For instance, one time I wrote a piece that insinuated that professional wrestling was the kind of entertainment that only Rain Man could enjoy, but only after he’d been bludgeoned into a coma. Shortly thereafter, I received an email stating…
Of course wrestling is fake. But it’s entertaining!!!!!!!!!!
(Yes, with all of those exclamation marks.) My answer:
If you think watching oiled up men in tights grab each other between the legs is entertaining, wait until you find out about gay porn! You’ll be glued to your computer screen for weeks!
This apparently offended my correspondent because in short order he informed me that he was a) a member of the National Guard; b) a prison guard in the Maine Department of Corrections; c) heavily armed; and d) on his way to teach me a fucking lesson. My response was along the lines of “Bring it on, asshole!” which sounded brave, but was really unnecessary considering the fact that I’d cc’d the Department of Defense and the Maine Department of Corrections. I never heard from that particular wrestling fan again (but I think of him every time I see a bag of pork rinds).
Still, the exchange got me to thinking about my online anonymity, especially since at the time anyone with opposable thumbs and an IQ over 42 could look up my real name and address via a WHOIS search. (And if you’re a WWE fan and are working yourself into a lather right now, don’t bother trying that. I’ve learned to register my domain anonymously.)
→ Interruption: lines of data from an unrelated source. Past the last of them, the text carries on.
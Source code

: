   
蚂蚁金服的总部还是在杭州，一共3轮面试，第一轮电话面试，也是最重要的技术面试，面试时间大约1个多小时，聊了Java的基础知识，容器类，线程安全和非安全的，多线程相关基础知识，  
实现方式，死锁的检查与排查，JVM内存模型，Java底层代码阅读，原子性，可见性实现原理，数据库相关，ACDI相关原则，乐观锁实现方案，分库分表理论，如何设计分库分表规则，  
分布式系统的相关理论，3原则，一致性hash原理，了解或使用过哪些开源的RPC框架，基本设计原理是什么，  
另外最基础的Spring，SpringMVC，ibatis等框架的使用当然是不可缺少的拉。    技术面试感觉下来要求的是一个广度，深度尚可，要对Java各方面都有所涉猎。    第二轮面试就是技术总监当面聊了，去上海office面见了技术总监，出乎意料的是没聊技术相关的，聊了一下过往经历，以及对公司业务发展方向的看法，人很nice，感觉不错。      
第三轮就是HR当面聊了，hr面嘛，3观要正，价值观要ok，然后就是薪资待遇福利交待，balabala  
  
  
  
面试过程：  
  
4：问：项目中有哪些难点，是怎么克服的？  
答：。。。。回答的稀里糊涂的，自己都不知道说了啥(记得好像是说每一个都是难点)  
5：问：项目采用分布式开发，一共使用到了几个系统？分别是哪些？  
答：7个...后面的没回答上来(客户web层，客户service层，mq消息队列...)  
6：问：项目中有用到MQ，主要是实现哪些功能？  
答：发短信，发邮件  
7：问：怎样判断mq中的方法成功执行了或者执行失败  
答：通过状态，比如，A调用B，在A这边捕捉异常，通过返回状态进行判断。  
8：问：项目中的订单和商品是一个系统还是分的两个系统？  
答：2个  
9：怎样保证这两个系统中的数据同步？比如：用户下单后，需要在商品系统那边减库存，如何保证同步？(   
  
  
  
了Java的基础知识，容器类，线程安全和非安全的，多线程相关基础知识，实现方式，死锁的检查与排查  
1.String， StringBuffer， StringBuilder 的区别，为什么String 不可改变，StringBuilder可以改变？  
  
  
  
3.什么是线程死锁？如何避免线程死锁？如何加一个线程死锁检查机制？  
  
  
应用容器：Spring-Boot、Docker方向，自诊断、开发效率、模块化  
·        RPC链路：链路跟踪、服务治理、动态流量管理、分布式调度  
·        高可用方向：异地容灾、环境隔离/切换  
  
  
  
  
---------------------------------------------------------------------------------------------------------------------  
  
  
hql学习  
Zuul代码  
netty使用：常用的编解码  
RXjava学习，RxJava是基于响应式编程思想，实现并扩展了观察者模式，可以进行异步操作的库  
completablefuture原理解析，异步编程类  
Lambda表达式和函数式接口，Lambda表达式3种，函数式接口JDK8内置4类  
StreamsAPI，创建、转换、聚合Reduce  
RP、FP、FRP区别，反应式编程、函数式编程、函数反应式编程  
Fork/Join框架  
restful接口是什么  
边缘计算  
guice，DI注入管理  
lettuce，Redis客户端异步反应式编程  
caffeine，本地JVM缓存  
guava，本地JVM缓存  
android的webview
Another feature of that site taught me about the value of other people’s anonymity. I’d come up with the brilliant idea of creating a list that I’ll call The Asshole List. The idea was that I’d add people to the list who had pissed me off for one reason or another. Moronic politicians, camera-whore celebrities, etc. Pretty soon, I began receiving requests to add people to the list, so I opened it up and let anyone add whoever they wanted.
Before long, the list had reached critical mass. People who were ego-surfing on Google would find themselves on this list, look around the site and realize it was all a big joke, then laugh and add other people to the list. I heard from all sorts of people, and 99% of them loved the fact that they were on the list. (The other 1% claimed to have won the lottery and were in the process of suing me. Seriously, everyone who complained claimed to have won the lottery.)
One day, however, I received an incredibly strange email from a lady in Indiana who seemed to comunicate solely via capital letters and exclamation marks. In her first email, she accused me of promoting child rape and threatened to call the following agencies on me:
- The local police
- Her county sheriff
- The Indiana State Police
- The FBI
- The United States Department of Justice
I got a huge kick out of that last one. I got a mental image of me at my desk writing another dick joke, when black-clad agents would repel from the roof, crash through my windows, and storm my office. “Cheese it!” I’d yell to no one in particular, “It’s the Yahoo! Police!”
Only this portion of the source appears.